→ **Work to complete**:
State the number of lines in the following data that include the word "function", with no other text.

→ **Data records**:
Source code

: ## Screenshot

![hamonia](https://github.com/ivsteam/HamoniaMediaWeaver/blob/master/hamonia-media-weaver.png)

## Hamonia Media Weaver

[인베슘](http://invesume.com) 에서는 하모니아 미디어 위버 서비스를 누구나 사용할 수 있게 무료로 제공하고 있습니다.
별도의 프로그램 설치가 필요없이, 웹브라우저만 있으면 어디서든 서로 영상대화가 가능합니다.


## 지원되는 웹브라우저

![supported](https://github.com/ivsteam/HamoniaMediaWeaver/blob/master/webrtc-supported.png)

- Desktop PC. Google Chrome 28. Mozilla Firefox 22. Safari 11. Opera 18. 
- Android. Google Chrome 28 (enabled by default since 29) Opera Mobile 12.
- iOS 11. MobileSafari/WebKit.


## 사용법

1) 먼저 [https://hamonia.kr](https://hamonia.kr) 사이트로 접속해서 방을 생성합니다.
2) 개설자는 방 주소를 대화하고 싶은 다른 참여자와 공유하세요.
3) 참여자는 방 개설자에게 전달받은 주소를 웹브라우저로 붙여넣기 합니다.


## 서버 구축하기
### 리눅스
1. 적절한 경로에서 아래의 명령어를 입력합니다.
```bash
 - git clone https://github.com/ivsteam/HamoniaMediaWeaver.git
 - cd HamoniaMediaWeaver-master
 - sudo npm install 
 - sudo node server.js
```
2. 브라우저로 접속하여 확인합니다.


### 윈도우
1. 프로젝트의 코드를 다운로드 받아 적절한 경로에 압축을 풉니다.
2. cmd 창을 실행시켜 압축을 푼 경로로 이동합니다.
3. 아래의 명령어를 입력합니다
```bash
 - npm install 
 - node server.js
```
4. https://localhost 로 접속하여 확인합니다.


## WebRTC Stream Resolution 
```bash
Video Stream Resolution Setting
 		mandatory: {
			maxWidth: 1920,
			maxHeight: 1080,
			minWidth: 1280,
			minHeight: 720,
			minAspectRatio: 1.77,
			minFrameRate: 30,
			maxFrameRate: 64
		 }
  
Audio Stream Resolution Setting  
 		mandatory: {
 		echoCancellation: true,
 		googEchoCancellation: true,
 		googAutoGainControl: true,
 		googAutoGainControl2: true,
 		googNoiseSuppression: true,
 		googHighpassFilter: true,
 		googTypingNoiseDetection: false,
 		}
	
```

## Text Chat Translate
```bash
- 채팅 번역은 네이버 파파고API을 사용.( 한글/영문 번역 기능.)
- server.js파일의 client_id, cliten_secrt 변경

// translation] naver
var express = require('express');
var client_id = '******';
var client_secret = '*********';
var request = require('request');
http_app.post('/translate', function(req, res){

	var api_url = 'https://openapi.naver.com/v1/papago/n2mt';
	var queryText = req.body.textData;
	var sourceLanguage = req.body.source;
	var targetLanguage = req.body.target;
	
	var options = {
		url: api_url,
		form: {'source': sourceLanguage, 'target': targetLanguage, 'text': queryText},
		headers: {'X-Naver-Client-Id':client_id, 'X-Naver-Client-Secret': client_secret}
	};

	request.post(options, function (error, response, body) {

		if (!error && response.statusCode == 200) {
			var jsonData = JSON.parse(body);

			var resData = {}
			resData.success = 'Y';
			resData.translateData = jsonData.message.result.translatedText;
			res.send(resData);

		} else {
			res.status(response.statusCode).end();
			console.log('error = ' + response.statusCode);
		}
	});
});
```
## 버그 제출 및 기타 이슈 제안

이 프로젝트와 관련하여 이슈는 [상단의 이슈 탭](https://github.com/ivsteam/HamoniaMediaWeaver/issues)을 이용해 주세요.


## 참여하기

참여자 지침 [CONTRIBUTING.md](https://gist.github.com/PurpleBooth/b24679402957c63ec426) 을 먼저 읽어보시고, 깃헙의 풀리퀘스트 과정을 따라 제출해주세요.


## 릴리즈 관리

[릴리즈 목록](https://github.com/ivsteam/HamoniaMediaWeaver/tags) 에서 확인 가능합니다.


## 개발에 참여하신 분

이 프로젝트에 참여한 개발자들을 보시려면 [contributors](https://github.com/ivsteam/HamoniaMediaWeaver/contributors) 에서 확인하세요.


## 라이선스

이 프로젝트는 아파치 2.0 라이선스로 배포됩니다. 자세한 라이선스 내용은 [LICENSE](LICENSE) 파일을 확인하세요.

→ **Result of the exercise**:
2